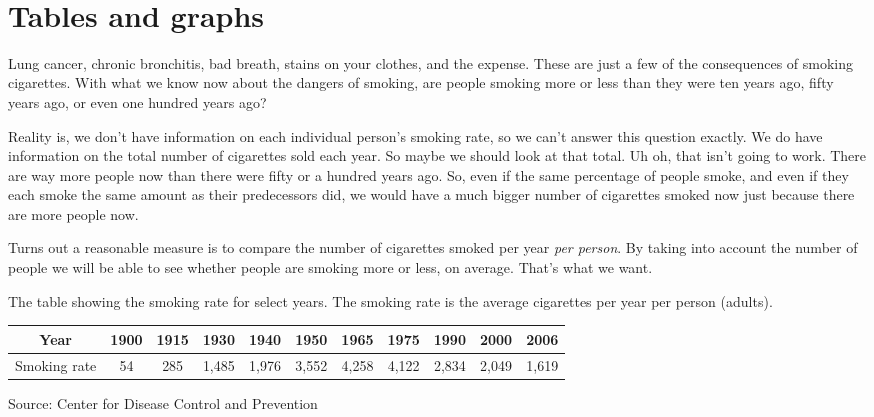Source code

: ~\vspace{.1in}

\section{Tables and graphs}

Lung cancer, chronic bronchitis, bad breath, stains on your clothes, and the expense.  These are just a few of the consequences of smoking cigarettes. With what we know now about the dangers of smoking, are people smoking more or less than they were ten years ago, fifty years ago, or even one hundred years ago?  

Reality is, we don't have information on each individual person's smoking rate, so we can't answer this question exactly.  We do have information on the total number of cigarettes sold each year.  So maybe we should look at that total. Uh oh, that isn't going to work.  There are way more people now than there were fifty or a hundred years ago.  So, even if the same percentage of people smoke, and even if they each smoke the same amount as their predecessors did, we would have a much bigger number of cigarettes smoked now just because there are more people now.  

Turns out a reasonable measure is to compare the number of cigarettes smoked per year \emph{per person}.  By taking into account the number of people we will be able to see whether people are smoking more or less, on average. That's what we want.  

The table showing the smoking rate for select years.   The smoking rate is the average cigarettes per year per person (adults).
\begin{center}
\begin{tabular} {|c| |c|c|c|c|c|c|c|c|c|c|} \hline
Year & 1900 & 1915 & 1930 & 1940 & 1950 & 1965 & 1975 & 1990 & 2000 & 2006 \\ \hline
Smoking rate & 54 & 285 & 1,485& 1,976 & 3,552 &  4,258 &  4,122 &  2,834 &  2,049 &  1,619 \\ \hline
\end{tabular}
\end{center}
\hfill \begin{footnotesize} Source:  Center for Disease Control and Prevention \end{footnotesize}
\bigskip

Task to carry out →
Retype the listing exactly and drop the pictures.

Response to this exercise →
Source code

: ~\vspace{.1in}

\section{Tables and graphs}

Lung cancer, chronic bronchitis, bad breath, stains on your clothes, and the expense.  These are just a few of the consequences of smoking cigarettes. With what we know now about the dangers of smoking, are people smoking more or less than they were ten years ago, fifty years ago, or even one hundred years ago?  

Reality is, we don't have information on each individual person's smoking rate, so we can't answer this question exactly.  We do have information on the total number of cigarettes sold each year.  So maybe we should look at that total. Uh oh, that isn't going to work.  There are way more people now than there were fifty or a hundred years ago.  So, even if the same percentage of people smoke, and even if they each smoke the same amount as their predecessors did, we would have a much bigger number of cigarettes smoked now just because there are more people now.  

Turns out a reasonable measure is to compare the number of cigarettes smoked per year \emph{per person}.  By taking into account the number of people we will be able to see whether people are smoking more or less, on average. That's what we want.  

The table showing the smoking rate for select years.   The smoking rate is the average cigarettes per year per person (adults).
\begin{center}
\begin{tabular} {|c| |c|c|c|c|c|c|c|c|c|c|} \hline
Year & 1900 & 1915 & 1930 & 1940 & 1950 & 1965 & 1975 & 1990 & 2000 & 2006 \\ \hline
Smoking rate & 54 & 285 & 1,485& 1,976 & 3,552 &  4,258 &  4,122 &  2,834 &  2,049 &  1,619 \\ \hline
\end{tabular}
\end{center}
\hfill \begin{footnotesize} Source:  Center for Disease Control and Prevention \end{footnotesize}
\bigskip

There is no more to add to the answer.